### Your goal
Copy out all the lines in the records that include the word "function".
——————————
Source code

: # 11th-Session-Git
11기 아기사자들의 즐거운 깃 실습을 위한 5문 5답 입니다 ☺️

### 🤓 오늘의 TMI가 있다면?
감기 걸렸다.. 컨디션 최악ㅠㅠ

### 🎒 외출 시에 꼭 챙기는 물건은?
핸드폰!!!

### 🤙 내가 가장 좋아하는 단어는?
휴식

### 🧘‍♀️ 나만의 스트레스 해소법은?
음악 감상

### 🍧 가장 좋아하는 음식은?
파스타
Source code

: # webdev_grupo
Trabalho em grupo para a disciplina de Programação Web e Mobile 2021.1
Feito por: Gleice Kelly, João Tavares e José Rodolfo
——————————
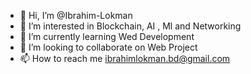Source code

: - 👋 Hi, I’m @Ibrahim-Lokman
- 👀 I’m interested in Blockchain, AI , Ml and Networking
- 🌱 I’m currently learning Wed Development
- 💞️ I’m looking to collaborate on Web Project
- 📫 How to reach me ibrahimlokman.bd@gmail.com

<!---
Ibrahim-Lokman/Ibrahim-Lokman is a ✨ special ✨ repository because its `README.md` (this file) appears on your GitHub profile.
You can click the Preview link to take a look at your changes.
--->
——————————
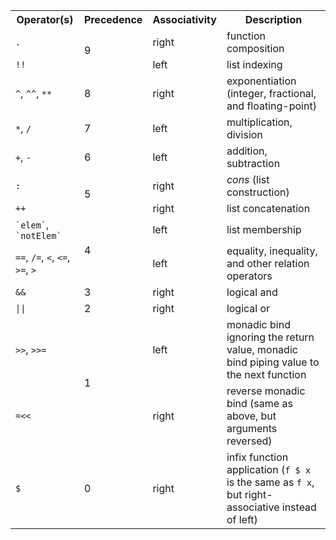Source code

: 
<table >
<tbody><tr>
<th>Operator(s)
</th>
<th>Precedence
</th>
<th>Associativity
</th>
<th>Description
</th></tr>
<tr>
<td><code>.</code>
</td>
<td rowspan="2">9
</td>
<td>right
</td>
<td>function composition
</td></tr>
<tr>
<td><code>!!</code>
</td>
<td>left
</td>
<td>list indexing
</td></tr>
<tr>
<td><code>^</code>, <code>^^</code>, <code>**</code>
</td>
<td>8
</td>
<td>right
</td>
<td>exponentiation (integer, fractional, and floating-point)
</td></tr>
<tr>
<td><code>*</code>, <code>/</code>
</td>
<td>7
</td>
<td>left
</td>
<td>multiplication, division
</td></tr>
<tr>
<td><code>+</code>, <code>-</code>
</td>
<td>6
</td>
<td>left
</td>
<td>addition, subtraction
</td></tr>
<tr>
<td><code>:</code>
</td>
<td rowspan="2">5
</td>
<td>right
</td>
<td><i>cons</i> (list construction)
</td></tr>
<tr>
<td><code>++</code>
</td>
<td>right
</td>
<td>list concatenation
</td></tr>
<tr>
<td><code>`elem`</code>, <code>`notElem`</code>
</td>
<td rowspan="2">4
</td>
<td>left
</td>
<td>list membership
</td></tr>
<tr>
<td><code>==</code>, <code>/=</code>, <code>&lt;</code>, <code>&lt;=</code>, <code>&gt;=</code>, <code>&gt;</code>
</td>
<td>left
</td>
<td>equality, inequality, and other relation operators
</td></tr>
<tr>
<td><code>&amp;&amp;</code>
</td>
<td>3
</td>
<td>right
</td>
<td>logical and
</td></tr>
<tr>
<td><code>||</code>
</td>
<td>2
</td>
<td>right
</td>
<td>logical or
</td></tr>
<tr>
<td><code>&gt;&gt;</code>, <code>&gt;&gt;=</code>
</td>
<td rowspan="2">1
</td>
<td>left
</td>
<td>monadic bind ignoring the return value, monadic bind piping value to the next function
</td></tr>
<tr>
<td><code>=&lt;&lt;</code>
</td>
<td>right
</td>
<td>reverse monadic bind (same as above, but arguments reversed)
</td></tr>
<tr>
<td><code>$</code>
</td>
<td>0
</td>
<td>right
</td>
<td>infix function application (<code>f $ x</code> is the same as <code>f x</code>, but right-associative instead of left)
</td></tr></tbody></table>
——————————
### Written answer
<td>function composition
<td>monadic bind ignoring the return value, monadic bind piping value to the next function
<td>infix function application (<code>f $ x</code> is the same as <code>f x</code>, but right-associative instead of left)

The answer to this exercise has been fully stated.